This might not be an easy read, it’s not even a necessary one. Post fucking-shit experience rarely seems to leave you disorder.
Sometimes stuff falls out – makes a noise, like lots of crockery, falling from a high cupboard – mind the sharp edges, clean up, move on… but for the smell of soot, like a pigeon pulled from a chimney. Early morning phone calls.
Walking home from the cinema last night, I stopped near a house that had been on fire earlier in the day. The fire crew were still pumping water in through the roof – filthy, sooty water pouring out through the doors and away down the street where, while the fire was blazing earlier, locals had brought chairs and beers out to watch. They’d gone in now, it’d rained heavily while I was watching Nomadland, chased them from the street back inside their homes – I hope they are homes.
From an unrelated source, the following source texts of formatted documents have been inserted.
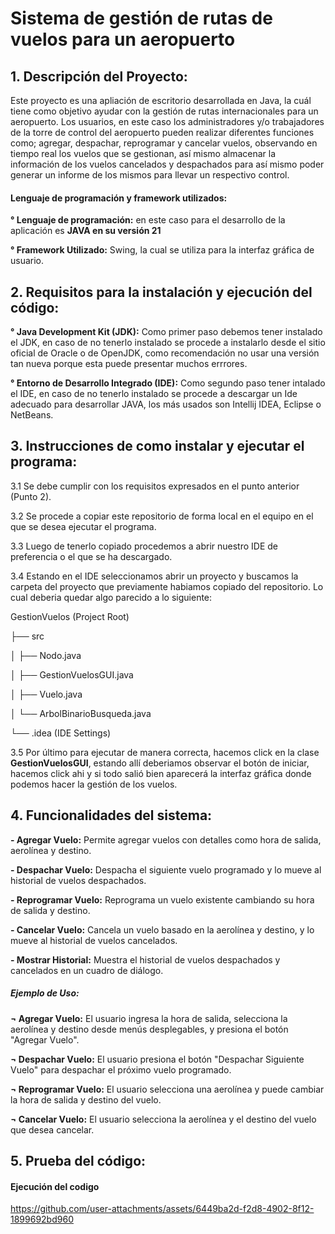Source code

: # **Sistema de gestión de rutas de vuelos para un aeropuerto**

## 1. **Descripción del Proyecto:**

Este proyecto es una apliación de escritorio desarrollada en Java, la cuál tiene como objetivo
ayudar con la gestión de rutas internacionales para un aeropuerto. Los usuarios, en este caso los
administradores y/o trabajadores de la torre de control del aeropuerto pueden realizar diferentes funciones como;
agregar, despachar, reprogramar y cancelar vuelos, observando en tiempo real los vuelos que se gestionan, así mismo
almacenar la información de los vuelos cancelados y
despachados para así mismo poder generar un informe de los mismos para llevar un respectivo control.

#### **Lenguaje de programación y framework utilizados:**

**° Lenguaje de programación:** en este caso para el desarrollo de la aplicación es **JAVA en su versión 21**

**° Framework Utilizado:** Swing, la cual se utiliza para la interfaz gráfica de usuario.

## 2. **Requisitos para la instalación y ejecución del código:**

**° Java Development Kit (JDK):** Como primer paso debemos tener instalado el JDK, en caso de no tenerlo instalado
se procede a instalarlo desde el sitio oficial de Oracle o de OpenJDK, como recomendación no usar una versión
tan nueva porque esta puede presentar muchos errrores.

**° Entorno de Desarrollo Integrado (IDE):** Como segundo paso tener intalado el IDE, en caso de no tenerlo
instalado se procede a descargar un Ide adecuado para desarrollar JAVA, los más usados son Intellij IDEA, Eclipse o
NetBeans.

## 3. **Instrucciones de como instalar y ejecutar el programa:**

3.1 Se debe cumplir con los requisitos expresados en el punto anterior (Punto 2).

3.2 Se procede a copiar este repositorio de forma local en el equipo en el que se desea ejecutar el programa.

3.3 Luego de tenerlo copiado procedemos a abrir nuestro IDE de preferencia o el
que se ha descargado.

3.4 Estando en el IDE seleccionamos abrir un proyecto y buscamos la carpeta del proyecto que
previamente habiamos copiado del repositorio. Lo cual deberia quedar algo parecido a lo siguiente:

GestionVuelos (Project Root)

├── src

│ ├── Nodo.java

│ ├── GestionVuelosGUI.java

│ ├── Vuelo.java

│ └── ArbolBinarioBusqueda.java

└── .idea (IDE Settings)

3.5 Por último para ejecutar de manera correcta, hacemos click en la clase **GestionVuelosGUI**, estando allí deberiamos
observar el botón de iniciar, hacemos click ahi y si todo salió bien aparecerá la interfaz gráfica donde podemos hacer
la gestión de los vuelos.

## 4. **Funcionalidades del sistema:**

**- Agregar Vuelo:** Permite agregar vuelos con detalles como hora de salida, aerolínea y destino.

**- Despachar Vuelo:** Despacha el siguiente vuelo programado y lo mueve al historial de vuelos despachados.

**- Reprogramar Vuelo:** Reprograma un vuelo existente cambiando su hora de salida y destino.

**- Cancelar Vuelo:** Cancela un vuelo basado en la aerolínea y destino, y lo mueve al historial de vuelos cancelados.

**- Mostrar Historial:** Muestra el historial de vuelos despachados y cancelados en un cuadro de diálogo.

##### **Ejemplo de Uso:**

**¬ Agregar Vuelo:** El usuario ingresa la hora de salida, selecciona la aerolínea y destino desde menús desplegables, y
presiona el botón "Agregar Vuelo".

**¬ Despachar Vuelo:** El usuario presiona el botón "Despachar Siguiente Vuelo" para despachar el próximo vuelo
programado.

**¬ Reprogramar Vuelo:** El usuario selecciona una aerolínea y puede cambiar la hora de salida y destino del vuelo.

**¬ Cancelar Vuelo:** El usuario selecciona la aerolínea y el destino del vuelo que desea cancelar.

## 5. **Prueba del código:**
#### **Ejecución del codigo**
https://github.com/user-attachments/assets/6449ba2d-f2d8-4902-8f12-1899692bd960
Dark smoke stains up the walls from the windows – still basically a house still, 3 floors, the roof and all. But, I’m guessing the contents were fucked – homeliness is no wet soot and charred remains.
The smell of wet soot, wet burnt wood even burnt concrete has a smell – stone in wet in soot and smoke. It’s not an easy smell to shake, it’s always just about me like I’ve stood in shit but it’s gone and the smell is not…
– I’ve posted this photo before – one of the few recognisable objects after my dad burnt the house down. The house, that ‘family’ house wow, of the 5 of us that lived in it originally 3 are dead, 2 of them killed themselves, 1 clung onto life too long after her sweet mind left her body behind.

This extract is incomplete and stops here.